Why did Americans find that they had gotten the opposite of a two percent raise – or about $45 less every two weeks on average, according to Congress’ Joint Economic Committee?

Two years ago, Obama did a tax deal with the Republican Congress to extend the Bush tax cuts. That 2011 law included a boost to everyone’s paycheck. Instead of paying 6.2 percent of their pay to Social Security, Americans would pay 4.2 percent, keeping $1,035 more a year.

The payroll-tax cut wasn’t a great idea in the first place. There was never any evidence that Americans really even noticed the modest boost to their income.

Yes, Americans had sharply cut back spending in 2008 and early 2009. But they slowly started spending again in 2010, before the payroll-tax cut. They didn’t really start spending on things like restaurant meals and apparel – largely unnecessary items – until shortly after last year’s election, well after the tax cut took effect.

The reason for the eventual pickup? Enough people finally had shed enough of their debt, whether through defaulting on their mortgages or slowly slogging through monthly credit-card balances, to feel comfortable splurging on something again. The fact that more people are working helps, too.

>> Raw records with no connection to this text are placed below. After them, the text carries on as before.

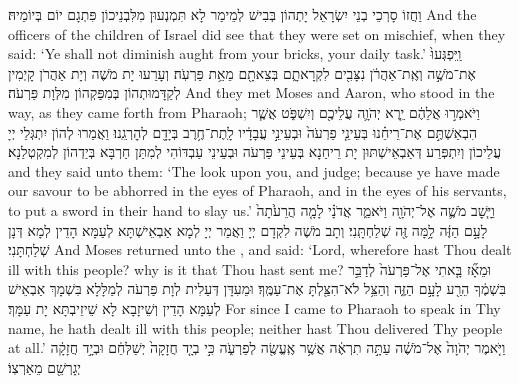 {וַחֲזוֹ סָרְכֵי בְנֵי יִשְׂרָאֵל יָתְהוֹן בְּבִישׁ לְמֵימַר לָא תִּמְנְעוּן מִלִּבְנֵיכוֹן פִּתְגָם יוֹם בְּיוֹמֵיהּ׃}
{And the officers of the children of Israel did see that they were set on mischief, when they said: ‘Ye shall not diminish aught from your bricks, your daily task.’}{}
{וַֽיִּפְגְּעוּ֙ אֶת־מֹשֶׁ֣ה וְאֶֽת־אַהֲרֹ֔ן נִצָּבִ֖ים לִקְרָאתָ֑ם בְּצֵאתָ֖ם מֵאֵ֥ת פַּרְעֹֽה׃
}
{וְעָרַעוּ יָת מֹשֶׁה וְיָת אַהֲרֹן קָיְמִין לְקַדָּמוּתְהוֹן בְּמִפַּקְהוֹן מִלְּוָת פַּרְעֹה׃}
{And they met Moses and Aaron, who stood in the way, as they came forth from Pharaoh;}{}
{וַיֹּאמְר֣וּ אֲלֵהֶ֔ם יֵ֧רֶא יְהֹוָ֛ה עֲלֵיכֶ֖ם וְיִשְׁפֹּ֑ט אֲשֶׁ֧ר הִבְאַשְׁתֶּ֣ם אֶת־רֵיחֵ֗נוּ בְּעֵינֵ֤י פַרְעֹה֙ וּבְעֵינֵ֣י עֲבָדָ֔יו לָֽתֶת־חֶ֥רֶב בְּיָדָ֖ם לְהׇרְגֵֽנוּ׃}
{וַאֲמַרוּ לְהוֹן יִתְגְּלֵי יְיָ עֲלֵיכוֹן וְיִתְפְּרַע דְּאַבְאֵישְׁתּוּן יָת רֵיחַנָא בְּעֵינֵי פַּרְעֹה וּבְעֵינֵי עַבְדּוֹהִי לְמִתַּן חַרְבָּא בְּיַדְהוֹן לְמִקְטְלַנָא׃}
{and they said unto them: ‘The \lord\space look upon you, and judge; because ye have made our savour to be abhorred in the eyes of Pharaoh, and in the eyes of his servants, to put a sword in their hand to slay us.’}{}
{וַיָּ֧שׇׁב מֹשֶׁ֛ה אֶל־יְהֹוָ֖ה וַיֹּאמַ֑ר אֲדֹנָ֗י לָמָ֤ה הֲרֵעֹ֙תָה֙ לָעָ֣ם הַזֶּ֔ה לָ֥מָּה זֶּ֖ה שְׁלַחְתָּֽנִי׃
}
{וְתָב מֹשֶׁה לִקְדָם יְיָ וַאֲמַר יְיָ לְמָא אַבְאֵישְׁתָּא לְעַמָּא הָדֵין לְמָא דְּנָן שְׁלַחְתָּנִי׃}
{And Moses returned unto the \lord, and said: ‘Lord, wherefore hast Thou dealt ill with this people? why is it that Thou hast sent me?}{}
{וּמֵאָ֞ז בָּ֤אתִי אֶל־פַּרְעֹה֙ לְדַבֵּ֣ר בִּשְׁמֶ֔ךָ הֵרַ֖ע לָעָ֣ם הַזֶּ֑ה וְהַצֵּ֥ל לֹא־הִצַּ֖לְתָּ אֶת־עַמֶּֽךָ׃
}
{וּמֵעִדָּן דְּעַלִית לְוָת פַּרְעֹה לְמַלָּלָא בִּשְׁמָךְ אַבְאֵישׁ לְעַמָּא הָדֵין וְשֵׁיזָבָא לָא שֵׁיזֵיבְתָּא יָת עַמָּךְ׃}
{For since I came to Pharaoh to speak in Thy name, he hath dealt ill with this people; neither hast Thou delivered Thy people at all.’}{}
\newperek
{}%
{וַיֹּ֤אמֶר יְהֹוָה֙ אֶל־מֹשֶׁ֔ה עַתָּ֣ה תִרְאֶ֔ה אֲשֶׁ֥ר אֶֽעֱשֶׂ֖ה לְפַרְעֹ֑ה כִּ֣י בְיָ֤ד חֲזָקָה֙ יְשַׁלְּחֵ֔ם וּבְיָ֣ד חֲזָקָ֔ה יְגָרְשֵׁ֖ם מֵאַרְצֽוֹ׃ \setuma         
}
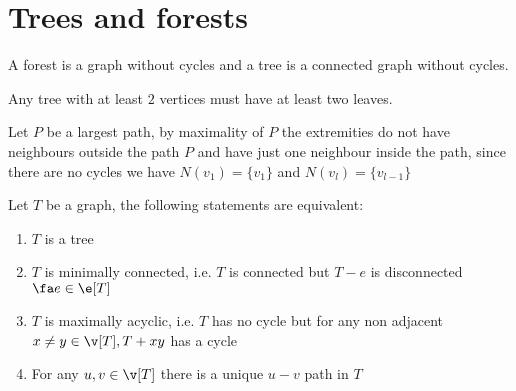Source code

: \section{Trees and forests}
A forest is a graph without cycles and a tree is a connected graph without cycles.
\begin{lemma}
    Any tree with at least $2$ vertices must have at least two leaves.
\end{lemma}
\begin{prf}
    Let $P$ be a largest path, by maximality of $P$ the extremities do not have neighbours outside the path $P$ and have just one neighbour inside the path, since there are no cycles we have $N(v_1) = \{v_1\}$ and $N(v_l) = \{v_{l - 1}\}$
\end{prf}
\begin{theorem}
    Let $T$ be a graph, the following statements are equivalent:
    \begin{enumerate}
        \item $T$ is a tree
        \item $T$ is minimally connected, i.e. $T$ is connected but $T - e$ is disconnected $\fa e \in \e[T]$
        \item $T$ is maximally acyclic, i.e. $T$ has no cycle but for any non adjacent $x \neq y \in \v[T], T + xy$ has a cycle
        \item For any $u, v \in \v[T]$ there is a unique $u - v$ path in $T$
    \end{enumerate}
\end{theorem}

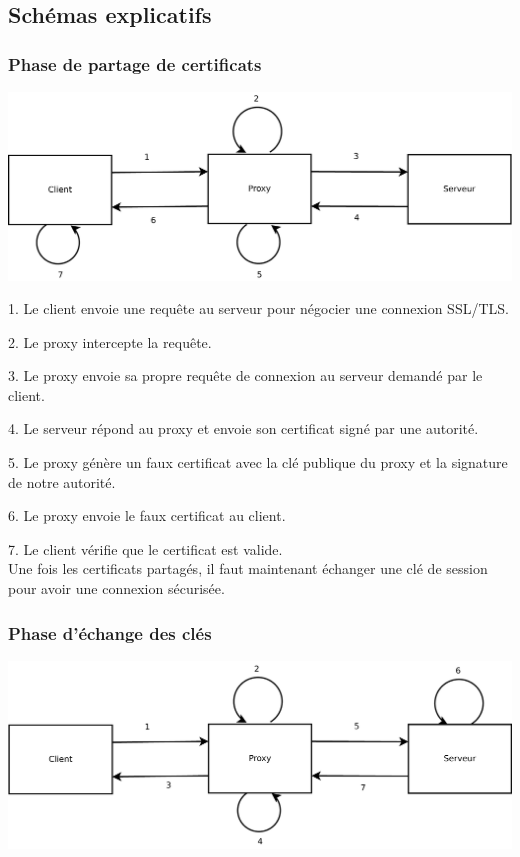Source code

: \documentclass[a4paper,11pt,french]{article}
\begin{document}
\subsection{Schémas explicatifs}

\subsubsection{Phase de partage de certificats}

\begin{center}
\includegraphics[width=\textwidth]{images/Certificats.pdf}
\end{center}

1. Le client envoie une requête au serveur pour négocier une connexion SSL/TLS.

2. Le proxy intercepte la requête.

3. Le proxy envoie sa propre requête de connexion au serveur demandé par le client.

4. Le serveur répond au proxy et envoie son certificat signé par une autorité.

5. Le proxy génère un faux certificat avec la clé publique du proxy et la signature de notre autorité.

6. Le proxy envoie le faux certificat au client.

7. Le client vérifie que le certificat est valide.\\

Une fois les certificats partagés, il faut maintenant échanger une clé de session pour avoir une connexion sécurisée.

\subsubsection{Phase d'échange des clés}

\begin{center}
\includegraphics[width=\textwidth]{images/Cles.pdf}
\end{center}
\end{document}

But if the payroll tax wasn’t necessary, it’s a far worse idea to take it away. It’s not just the pure economics of it. Economics, of course, would already tell you that if the payroll tax did help the economy, even a little, it’s going to hurt the economy to take it away.

That’s what happened in Britain, when the supposedly conservative David Cameron government hiked the value-added tax on goods and services by 14.3 percent, to 20 percent from 17.5 percent. People markedly cut back their spending because they had less money to spend.

But the psychology of the payroll-tax move matters more than the economics. Enacting the tax cut and taking it away doesn’t have the same result as never doing anything at all.

Think of it this way: If you give your friend a gift, she’ll be pleased; if you say in a month that you’ve decided you want it back, she’ll be less pleased than if you never gave it to her in the first place.

This thinking is just as important to the economy. Americans have been through nearly seven years of hell, starting in the spring of 2006. (They figured out that the housing bubble burst a year before Wall Street did, and two years before Congress did).

They’ve lost their job or worried about it. They’ve seen Wall Street get bailed out. They’ve watched supposed political leaders cry wolf about a government-funding crisis now for years. They’ve delayed buying homes, going to school, having kids.

And now that things have sort of, kind of, maybe started to look up, what does the government do? It slaps them with a massive tax hike. To rub salt in the wound, Democrats and Republicans both seem completely oblivious to the fact that that’s what they’ve done. They’re going around congratulating each other for cutting taxes.

Don’t be surprised if Americans have decided they’ve had about enough of this – and go on a spending strike. They know full well that the government likes them to spend money, but maybe they won’t feel like doing their patriotic duty for a while.